Problem details
Of the lines below, copy those that hold the word "DBLP".

Exercise data
---*---
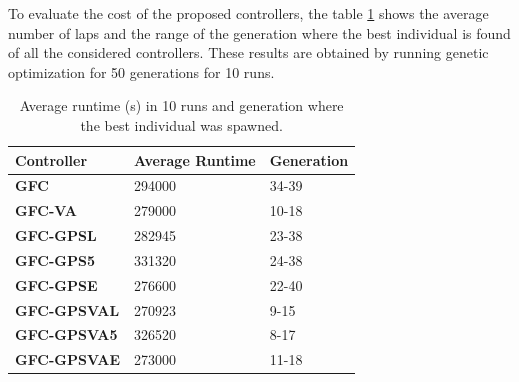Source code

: \documentclass[10pt,journal,compsoc]{IEEEtran}
\begin{document}
To evaluate the cost of the proposed controllers, the table \ref{tab:time} shows the average number of laps %
and the range of the generation where the best individual is found of all the considered controllers. These results are obtained by running genetic
optimization for 50 generations for 10 runs.  

\begin{table}[!ht]
	\centering
	{\scriptsize
          \caption{Average runtime (s) in 10 runs
            and
                  generation where the best individual was spawned.}
		\label{tab:time}
		\begin{tabular}{|p{2.85cm}|p{1.65cm}|p{1.65cm}|}
			\hline 	
			\hline  
			Controller& \textbf{Average Runtime}&\textbf{Generation}\\
                  \hline \textbf{\textbf{{\sf GFC}}} \cite{salem_cig2018}&294000
                   &34-39\\
			\hline \textbf{{\sf GFC-VA}} \cite{DBLP:conf/cig/SalemMG19}&279000
			 	&10-18\\	
			\hline \textbf{{\sf GFC-GPSL}} \cite{DBLP:conf/cig/SalemMG19}& 282945
			 &23-38\\	
			\hline \textbf{{\sf GFC-GPS5}} \cite{DBLP:conf/cig/SalemMG19}&331320
				&24-38\\	
			\hline \textbf{{\sf GFC-GPSE}}&	276600
			 &22-40\\	
			\hline \textbf{{\sf GFC-GPSVAL}} \cite{DBLP:conf/cig/SalemMG19}& 270923
				&9-15\\	
			\hline\textbf{{\sf GFC-GPSVA5}} \cite{DBLP:conf/cig/SalemMG19}&	326520
			 &8-17\\	
			\hline\textbf{{\sf GFC-GPSVAE}}& 273000
				&11-18\\					
			\hline 
		\end{tabular}
		
	}
\end{table} 
\end{document}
---*---
Answer to this problem
			\hline \textbf{{\sf GFC-VA}} \cite{DBLP:conf/cig/SalemMG19}&279000
			\hline \textbf{{\sf GFC-GPSL}} \cite{DBLP:conf/cig/SalemMG19}& 282945
			\hline \textbf{{\sf GFC-GPS5}} \cite{DBLP:conf/cig/SalemMG19}&331320
			\hline \textbf{{\sf GFC-GPSVAL}} \cite{DBLP:conf/cig/SalemMG19}& 270923
			\hline\textbf{{\sf GFC-GPSVA5}} \cite{DBLP:conf/cig/SalemMG19}&	326520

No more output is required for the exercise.